▶ [WORK TO COMPLETE]: The string "Konfigurationsoption" appears in some lines of the entries that follow; copy each such line.

Source texts of formatted documents

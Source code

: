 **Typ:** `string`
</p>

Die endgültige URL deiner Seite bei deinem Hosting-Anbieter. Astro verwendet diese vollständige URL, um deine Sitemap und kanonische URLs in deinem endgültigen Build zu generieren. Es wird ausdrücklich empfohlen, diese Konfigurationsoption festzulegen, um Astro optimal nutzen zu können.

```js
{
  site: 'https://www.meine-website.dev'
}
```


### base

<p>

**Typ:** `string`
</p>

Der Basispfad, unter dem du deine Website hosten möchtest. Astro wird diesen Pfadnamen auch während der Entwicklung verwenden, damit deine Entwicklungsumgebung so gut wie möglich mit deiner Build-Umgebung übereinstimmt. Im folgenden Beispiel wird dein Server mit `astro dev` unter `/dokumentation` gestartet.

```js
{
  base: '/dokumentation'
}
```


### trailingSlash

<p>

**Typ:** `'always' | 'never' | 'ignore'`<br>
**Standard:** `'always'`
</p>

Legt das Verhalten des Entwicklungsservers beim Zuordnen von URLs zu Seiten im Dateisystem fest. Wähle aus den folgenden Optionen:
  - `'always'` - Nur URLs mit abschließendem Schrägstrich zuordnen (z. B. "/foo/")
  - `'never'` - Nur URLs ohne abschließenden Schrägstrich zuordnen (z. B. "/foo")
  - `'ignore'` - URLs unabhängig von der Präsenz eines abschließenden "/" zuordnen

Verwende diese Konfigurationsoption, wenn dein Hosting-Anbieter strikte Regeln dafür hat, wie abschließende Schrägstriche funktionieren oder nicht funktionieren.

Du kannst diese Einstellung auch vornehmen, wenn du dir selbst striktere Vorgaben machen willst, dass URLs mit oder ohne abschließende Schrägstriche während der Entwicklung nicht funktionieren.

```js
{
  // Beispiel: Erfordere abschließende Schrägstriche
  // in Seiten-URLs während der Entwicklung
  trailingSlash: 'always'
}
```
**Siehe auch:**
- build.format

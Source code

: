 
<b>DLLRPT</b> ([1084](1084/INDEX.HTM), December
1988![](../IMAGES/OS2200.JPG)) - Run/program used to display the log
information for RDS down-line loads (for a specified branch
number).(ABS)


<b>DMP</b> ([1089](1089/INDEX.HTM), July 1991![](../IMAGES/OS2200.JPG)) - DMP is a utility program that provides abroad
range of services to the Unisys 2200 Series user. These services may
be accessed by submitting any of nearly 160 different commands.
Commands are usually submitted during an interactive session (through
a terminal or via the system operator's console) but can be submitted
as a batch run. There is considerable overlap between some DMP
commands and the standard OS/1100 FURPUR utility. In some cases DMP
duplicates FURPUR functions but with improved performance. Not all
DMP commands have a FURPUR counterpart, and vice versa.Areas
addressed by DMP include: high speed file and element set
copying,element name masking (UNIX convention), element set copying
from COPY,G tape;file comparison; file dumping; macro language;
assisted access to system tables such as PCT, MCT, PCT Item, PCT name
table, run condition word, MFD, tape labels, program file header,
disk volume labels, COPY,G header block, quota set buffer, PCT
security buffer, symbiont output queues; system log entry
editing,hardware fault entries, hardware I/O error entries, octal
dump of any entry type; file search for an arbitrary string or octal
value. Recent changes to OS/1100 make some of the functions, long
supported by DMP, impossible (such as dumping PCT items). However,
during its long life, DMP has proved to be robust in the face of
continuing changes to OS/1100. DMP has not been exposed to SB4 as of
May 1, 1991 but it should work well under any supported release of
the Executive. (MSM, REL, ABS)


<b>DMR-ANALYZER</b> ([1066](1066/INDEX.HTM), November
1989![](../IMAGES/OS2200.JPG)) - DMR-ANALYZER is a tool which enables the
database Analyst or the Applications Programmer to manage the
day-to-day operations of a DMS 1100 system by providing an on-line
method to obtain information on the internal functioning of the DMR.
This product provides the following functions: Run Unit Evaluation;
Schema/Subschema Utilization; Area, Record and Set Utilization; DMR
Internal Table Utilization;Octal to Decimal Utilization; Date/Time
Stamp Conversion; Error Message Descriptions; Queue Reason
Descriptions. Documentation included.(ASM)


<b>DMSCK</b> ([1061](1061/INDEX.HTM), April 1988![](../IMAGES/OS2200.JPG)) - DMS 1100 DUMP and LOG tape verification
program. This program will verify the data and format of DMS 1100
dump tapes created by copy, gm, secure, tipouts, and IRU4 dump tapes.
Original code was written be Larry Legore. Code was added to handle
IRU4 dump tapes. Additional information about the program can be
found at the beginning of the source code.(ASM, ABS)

▶ [EXERCISE RESPONSE]:
Die endgültige URL deiner Seite bei deinem Hosting-Anbieter. Astro verwendet diese vollständige URL, um deine Sitemap und kanonische URLs in deinem endgültigen Build zu generieren. Es wird ausdrücklich empfohlen, diese Konfigurationsoption festzulegen, um Astro optimal nutzen zu können.
Verwende diese Konfigurationsoption, wenn dein Hosting-Anbieter strikte Regeln dafür hat, wie abschließende Schrägstriche funktionieren oder nicht funktionieren.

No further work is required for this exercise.